WORK ITEM: Report how many lines in the listing below include the word "jpeg". Write nothing besides the number.

INFORMATION:
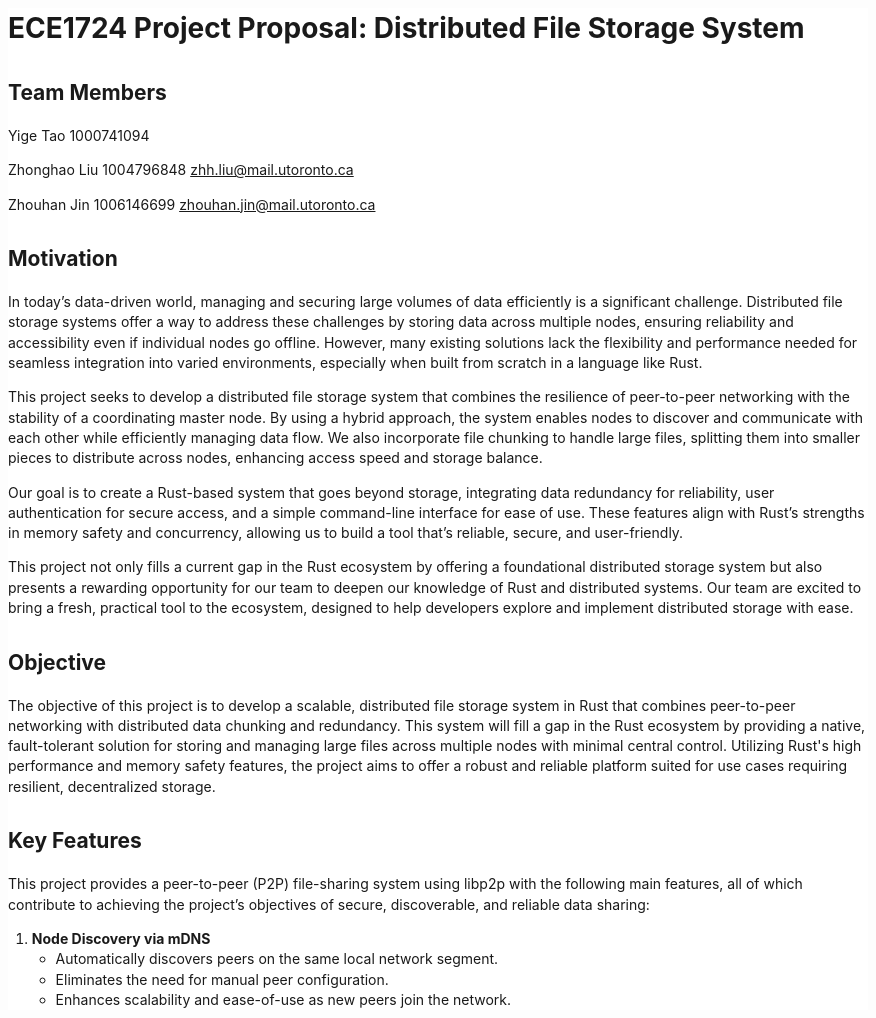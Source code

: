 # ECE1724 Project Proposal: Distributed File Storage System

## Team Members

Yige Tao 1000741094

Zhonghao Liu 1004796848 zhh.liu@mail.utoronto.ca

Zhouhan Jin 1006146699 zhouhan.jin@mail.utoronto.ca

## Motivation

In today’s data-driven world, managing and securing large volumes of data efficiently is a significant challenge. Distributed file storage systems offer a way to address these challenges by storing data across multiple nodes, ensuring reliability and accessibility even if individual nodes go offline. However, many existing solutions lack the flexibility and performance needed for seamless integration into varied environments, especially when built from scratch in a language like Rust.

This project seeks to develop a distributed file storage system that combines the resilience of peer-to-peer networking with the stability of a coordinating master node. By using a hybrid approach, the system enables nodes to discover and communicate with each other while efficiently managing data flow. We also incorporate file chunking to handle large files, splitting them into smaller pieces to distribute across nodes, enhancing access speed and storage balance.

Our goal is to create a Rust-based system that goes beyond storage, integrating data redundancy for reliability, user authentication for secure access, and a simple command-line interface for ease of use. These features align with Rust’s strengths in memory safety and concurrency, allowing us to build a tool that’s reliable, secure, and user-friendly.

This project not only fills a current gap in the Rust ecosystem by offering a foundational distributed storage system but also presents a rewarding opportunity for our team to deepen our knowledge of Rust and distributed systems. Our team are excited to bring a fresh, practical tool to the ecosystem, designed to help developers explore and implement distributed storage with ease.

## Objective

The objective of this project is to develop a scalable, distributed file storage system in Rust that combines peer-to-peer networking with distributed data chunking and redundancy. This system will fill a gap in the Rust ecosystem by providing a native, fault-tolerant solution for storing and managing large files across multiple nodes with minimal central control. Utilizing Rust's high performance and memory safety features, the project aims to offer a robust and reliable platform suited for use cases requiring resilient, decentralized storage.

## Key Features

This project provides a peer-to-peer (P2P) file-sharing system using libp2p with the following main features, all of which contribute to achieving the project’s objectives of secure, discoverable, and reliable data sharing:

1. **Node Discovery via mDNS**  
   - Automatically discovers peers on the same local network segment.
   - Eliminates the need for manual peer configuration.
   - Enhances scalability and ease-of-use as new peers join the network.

==

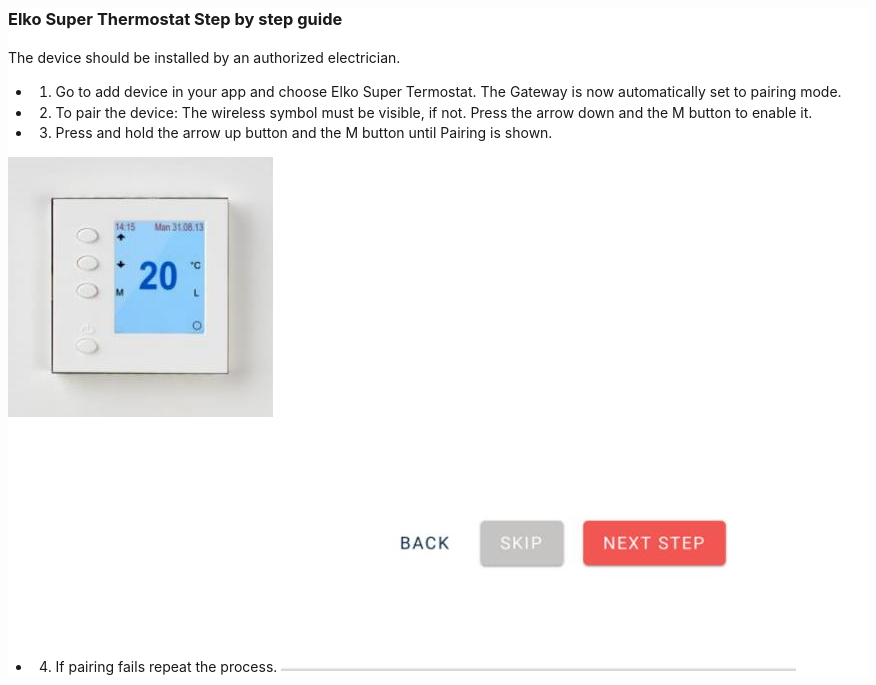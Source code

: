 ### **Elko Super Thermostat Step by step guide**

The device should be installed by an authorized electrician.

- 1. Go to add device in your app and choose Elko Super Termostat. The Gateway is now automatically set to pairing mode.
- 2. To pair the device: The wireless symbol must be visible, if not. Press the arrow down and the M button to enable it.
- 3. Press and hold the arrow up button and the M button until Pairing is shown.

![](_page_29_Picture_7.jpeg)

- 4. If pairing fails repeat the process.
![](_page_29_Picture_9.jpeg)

...

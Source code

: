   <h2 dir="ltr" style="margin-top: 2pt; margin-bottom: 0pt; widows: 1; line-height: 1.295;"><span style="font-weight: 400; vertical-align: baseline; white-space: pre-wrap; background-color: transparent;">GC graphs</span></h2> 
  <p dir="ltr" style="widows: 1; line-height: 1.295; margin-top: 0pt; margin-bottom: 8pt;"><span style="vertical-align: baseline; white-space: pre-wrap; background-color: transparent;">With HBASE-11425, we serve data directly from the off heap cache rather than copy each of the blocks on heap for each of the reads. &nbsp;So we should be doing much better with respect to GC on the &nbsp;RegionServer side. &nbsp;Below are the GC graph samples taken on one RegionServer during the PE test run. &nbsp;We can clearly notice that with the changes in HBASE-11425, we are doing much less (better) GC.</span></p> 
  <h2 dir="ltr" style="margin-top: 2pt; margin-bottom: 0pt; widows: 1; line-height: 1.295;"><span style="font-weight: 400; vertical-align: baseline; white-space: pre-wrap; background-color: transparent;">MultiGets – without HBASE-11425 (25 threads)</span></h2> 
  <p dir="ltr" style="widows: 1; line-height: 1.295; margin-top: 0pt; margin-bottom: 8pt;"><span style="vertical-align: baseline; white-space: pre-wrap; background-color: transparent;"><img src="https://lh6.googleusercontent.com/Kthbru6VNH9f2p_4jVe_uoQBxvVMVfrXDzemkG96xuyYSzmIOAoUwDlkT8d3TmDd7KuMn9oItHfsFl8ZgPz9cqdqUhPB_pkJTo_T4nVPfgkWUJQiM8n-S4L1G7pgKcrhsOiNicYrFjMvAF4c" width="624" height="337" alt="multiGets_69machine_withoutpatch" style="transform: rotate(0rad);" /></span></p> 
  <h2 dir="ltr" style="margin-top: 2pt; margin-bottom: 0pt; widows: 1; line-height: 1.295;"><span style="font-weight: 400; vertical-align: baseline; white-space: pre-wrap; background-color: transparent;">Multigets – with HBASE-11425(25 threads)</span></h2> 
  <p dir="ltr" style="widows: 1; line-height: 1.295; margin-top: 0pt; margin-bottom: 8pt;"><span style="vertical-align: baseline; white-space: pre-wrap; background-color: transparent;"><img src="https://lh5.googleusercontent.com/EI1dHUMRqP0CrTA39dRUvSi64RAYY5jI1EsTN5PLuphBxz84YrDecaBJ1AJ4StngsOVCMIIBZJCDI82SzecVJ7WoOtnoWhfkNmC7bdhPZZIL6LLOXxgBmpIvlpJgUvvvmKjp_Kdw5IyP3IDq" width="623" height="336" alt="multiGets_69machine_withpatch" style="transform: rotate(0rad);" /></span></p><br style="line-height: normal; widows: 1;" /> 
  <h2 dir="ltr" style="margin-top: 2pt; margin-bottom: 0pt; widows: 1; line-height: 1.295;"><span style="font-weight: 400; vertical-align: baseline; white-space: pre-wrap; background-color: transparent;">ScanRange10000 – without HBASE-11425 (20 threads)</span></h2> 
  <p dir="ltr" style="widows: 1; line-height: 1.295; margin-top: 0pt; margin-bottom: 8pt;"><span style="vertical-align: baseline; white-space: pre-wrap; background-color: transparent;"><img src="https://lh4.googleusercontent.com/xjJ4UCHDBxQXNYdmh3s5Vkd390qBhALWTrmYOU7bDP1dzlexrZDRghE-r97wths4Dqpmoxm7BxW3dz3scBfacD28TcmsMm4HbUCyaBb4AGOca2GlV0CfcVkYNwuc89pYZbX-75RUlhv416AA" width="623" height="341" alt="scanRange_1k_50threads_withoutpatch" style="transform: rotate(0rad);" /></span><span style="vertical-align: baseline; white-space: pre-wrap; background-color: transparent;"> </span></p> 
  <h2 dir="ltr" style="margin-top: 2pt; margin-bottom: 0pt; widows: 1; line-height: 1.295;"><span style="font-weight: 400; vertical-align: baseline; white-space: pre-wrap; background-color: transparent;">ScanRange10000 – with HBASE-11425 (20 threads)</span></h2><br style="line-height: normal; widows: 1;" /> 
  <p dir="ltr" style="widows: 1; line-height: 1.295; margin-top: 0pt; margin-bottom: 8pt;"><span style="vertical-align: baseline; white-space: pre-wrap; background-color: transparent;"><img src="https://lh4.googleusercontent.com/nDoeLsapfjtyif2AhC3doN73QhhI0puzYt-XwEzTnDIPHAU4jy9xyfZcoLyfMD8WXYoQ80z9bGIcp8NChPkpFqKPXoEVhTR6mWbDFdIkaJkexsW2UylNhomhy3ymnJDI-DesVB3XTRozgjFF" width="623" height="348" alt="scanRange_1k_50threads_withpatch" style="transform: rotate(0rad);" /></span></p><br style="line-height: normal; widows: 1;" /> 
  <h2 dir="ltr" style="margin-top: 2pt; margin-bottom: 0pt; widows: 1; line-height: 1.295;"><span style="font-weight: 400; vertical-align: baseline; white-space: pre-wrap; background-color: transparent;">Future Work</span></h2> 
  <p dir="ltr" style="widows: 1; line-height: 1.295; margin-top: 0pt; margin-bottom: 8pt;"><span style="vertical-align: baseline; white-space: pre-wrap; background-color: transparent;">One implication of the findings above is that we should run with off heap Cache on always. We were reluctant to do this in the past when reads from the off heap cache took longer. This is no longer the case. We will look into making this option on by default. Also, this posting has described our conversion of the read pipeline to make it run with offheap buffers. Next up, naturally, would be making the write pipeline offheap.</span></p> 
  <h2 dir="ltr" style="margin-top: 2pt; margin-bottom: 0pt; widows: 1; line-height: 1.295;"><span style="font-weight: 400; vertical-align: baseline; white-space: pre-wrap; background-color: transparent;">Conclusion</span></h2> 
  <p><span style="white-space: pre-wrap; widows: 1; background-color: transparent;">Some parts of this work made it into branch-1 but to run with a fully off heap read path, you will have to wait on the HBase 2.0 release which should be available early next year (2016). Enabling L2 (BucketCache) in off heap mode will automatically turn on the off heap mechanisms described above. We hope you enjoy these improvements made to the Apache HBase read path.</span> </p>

FINISHED EXERCISE: 2